_TASK ITEM_. Please return the lines below verbatim, beginning at the one that has "Zeura Opensource (ZOLv1.0)" and stopping after the one that has "A continuación la", and add no other lines.

Source records:
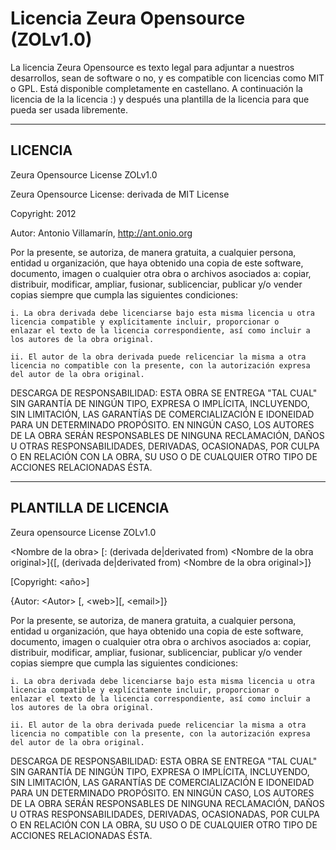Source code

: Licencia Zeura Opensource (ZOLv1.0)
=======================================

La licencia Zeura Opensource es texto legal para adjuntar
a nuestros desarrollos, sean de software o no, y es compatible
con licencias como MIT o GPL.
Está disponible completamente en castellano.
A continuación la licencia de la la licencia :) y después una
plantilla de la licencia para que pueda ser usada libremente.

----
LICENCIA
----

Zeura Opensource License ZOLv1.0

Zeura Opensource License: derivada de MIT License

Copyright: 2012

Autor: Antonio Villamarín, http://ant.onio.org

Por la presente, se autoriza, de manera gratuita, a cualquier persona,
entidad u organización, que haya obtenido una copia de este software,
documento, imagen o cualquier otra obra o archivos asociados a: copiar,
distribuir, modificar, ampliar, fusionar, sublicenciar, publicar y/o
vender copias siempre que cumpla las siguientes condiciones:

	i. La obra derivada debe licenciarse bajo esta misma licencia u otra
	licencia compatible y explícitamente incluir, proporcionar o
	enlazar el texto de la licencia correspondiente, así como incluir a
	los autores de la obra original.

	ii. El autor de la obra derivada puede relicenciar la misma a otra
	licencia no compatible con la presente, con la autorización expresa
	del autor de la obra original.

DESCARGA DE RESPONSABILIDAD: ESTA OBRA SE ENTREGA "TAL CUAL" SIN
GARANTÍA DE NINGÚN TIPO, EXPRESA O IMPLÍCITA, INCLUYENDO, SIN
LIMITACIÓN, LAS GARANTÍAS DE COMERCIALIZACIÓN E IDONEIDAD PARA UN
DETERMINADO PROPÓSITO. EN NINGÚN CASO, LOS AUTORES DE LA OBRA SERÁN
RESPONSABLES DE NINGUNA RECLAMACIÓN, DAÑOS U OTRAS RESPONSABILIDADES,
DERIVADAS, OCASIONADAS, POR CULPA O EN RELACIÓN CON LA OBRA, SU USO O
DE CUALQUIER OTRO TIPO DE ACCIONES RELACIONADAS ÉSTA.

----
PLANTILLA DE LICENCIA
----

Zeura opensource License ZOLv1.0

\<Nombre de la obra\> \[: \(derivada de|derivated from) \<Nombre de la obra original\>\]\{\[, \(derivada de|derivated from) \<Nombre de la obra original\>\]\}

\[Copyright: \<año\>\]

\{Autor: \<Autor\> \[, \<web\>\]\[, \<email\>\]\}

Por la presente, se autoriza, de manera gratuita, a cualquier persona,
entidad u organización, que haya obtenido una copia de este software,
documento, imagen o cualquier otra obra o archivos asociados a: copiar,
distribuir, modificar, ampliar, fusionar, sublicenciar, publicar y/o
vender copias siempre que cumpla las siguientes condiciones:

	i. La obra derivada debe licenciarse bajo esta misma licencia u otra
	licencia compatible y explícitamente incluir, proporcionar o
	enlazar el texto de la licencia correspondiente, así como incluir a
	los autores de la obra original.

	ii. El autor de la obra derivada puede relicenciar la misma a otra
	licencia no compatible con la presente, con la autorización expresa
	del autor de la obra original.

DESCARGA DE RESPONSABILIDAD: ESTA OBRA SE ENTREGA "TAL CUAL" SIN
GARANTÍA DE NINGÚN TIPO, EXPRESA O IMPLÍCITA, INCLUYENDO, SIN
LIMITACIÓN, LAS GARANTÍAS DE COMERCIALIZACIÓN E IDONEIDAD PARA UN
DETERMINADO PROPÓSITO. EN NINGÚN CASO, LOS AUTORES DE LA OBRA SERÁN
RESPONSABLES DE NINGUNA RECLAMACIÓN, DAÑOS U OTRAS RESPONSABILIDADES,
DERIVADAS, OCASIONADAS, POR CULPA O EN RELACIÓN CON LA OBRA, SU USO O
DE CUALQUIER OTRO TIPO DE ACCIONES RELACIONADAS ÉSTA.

...

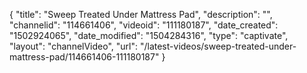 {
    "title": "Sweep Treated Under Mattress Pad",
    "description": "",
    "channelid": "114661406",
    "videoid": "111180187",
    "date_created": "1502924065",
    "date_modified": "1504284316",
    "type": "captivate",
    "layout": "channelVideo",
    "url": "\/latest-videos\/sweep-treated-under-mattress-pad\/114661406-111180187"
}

_SOLUTION FOR THIS TASK_.
: Licencia Zeura Opensource (ZOLv1.0)
=======================================

La licencia Zeura Opensource es texto legal para adjuntar
a nuestros desarrollos, sean de software o no, y es compatible
con licencias como MIT o GPL.
Está disponible completamente en castellano.
A continuación la licencia de la la licencia :) y después una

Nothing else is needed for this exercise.